Pull learning – Unlike in college, learning will not be pushed always through a standard curriculum, sessions etc. One needs to set his / her own agenda – a personal learning plan – and leverage resources. For eg. one may want to start by learning about the industry and check for all possible online and offline resources that can help with that. Like everyone else they need to own their learning and get into a self-learning mode
Learn on-the-job – this is the most potent source of learning. As per the well-known 70:20:10 model, 70% learning happens on the job. However, this does not happen automatically just because one is at the job. One should plan it, seek it and consolidate it. At the start of the day, the youngster (and everyone else as well) should plan not just the activities but the learning aligned to it. And then seek that actively, through experience and more importantly through interactions. For eg. assuming the trainee is present along with the manager in a negotiation with a vendor, a 5 – 10 minutes discussion post that with the manager saying why did you do this, what model were you following, share a little more etc would help.

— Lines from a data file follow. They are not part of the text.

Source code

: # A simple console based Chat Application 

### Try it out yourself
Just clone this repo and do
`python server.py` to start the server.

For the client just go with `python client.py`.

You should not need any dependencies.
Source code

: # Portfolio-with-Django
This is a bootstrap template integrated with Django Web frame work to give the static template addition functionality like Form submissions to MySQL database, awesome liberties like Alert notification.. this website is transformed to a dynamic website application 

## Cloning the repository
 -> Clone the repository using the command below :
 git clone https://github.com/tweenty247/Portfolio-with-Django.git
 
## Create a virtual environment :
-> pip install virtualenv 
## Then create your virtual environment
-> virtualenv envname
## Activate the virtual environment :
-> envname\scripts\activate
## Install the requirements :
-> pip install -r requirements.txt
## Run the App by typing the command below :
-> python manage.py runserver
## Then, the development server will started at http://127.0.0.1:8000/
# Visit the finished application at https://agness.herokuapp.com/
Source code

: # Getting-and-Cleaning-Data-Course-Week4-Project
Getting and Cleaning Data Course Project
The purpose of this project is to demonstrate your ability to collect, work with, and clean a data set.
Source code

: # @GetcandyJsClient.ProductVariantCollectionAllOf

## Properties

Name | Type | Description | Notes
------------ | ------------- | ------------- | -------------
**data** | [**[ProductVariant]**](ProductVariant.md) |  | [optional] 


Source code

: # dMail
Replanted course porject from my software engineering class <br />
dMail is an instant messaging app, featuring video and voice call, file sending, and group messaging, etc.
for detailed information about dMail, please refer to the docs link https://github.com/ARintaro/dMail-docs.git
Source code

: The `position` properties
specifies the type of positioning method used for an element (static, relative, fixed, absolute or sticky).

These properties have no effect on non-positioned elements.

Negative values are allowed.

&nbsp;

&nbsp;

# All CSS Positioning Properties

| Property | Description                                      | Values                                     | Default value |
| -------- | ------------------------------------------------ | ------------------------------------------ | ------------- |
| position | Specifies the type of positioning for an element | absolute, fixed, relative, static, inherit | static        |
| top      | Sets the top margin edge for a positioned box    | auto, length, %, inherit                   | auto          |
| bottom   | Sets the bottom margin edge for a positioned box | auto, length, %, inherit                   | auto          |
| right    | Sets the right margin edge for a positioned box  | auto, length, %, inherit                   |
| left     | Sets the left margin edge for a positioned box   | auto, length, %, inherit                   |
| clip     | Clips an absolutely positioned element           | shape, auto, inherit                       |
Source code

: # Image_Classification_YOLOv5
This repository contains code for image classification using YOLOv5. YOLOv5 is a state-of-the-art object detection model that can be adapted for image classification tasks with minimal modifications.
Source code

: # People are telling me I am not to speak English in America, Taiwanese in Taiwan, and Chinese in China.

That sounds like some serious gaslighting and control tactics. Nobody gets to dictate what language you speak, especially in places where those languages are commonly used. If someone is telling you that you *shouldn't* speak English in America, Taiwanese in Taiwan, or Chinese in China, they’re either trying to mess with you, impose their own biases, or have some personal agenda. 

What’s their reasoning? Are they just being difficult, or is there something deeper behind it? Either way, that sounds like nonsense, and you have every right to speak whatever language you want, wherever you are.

Reflection and consolidation at the end of the day would be very important to crystallize and sustain the learning. To quote John Dewey,
“We do not learn from experience… we learn from reflecting on experience.”
An online journal can be a good aid to jot down one’s reflections.
Seek a mentor – Mentor at this stage can be a huge developmental support. Mentor can be from within the organization or outside – a professor from one’s college, a senior from the institute etc. The mentor will not just act as a sounding board but can share perspectives and guide the trainee. I recollect my initial days as a school counsellor post college, when I used to travel from one end of the city to the other to interact with my mentor, who was couple of years my senior. Her guidance helped me in a big way to succeed in my initial years.
Form a PLN – PLN or a Personal Learning Network is another powerful source of learning. This enables Social Learning through sharing and collaboration amongst peers. Any online social collaboration platform can be the medium for this. While digital interactions are very much a part of our lives, the core purpose of a PLN would be sharing around learning. PLNs can be formed within the organization, say all trainees from a batch as well as outside, PLN of one’s batchmates across different organizations. Through external PLNs, I have often found that trainees are a very good source of information about external practices.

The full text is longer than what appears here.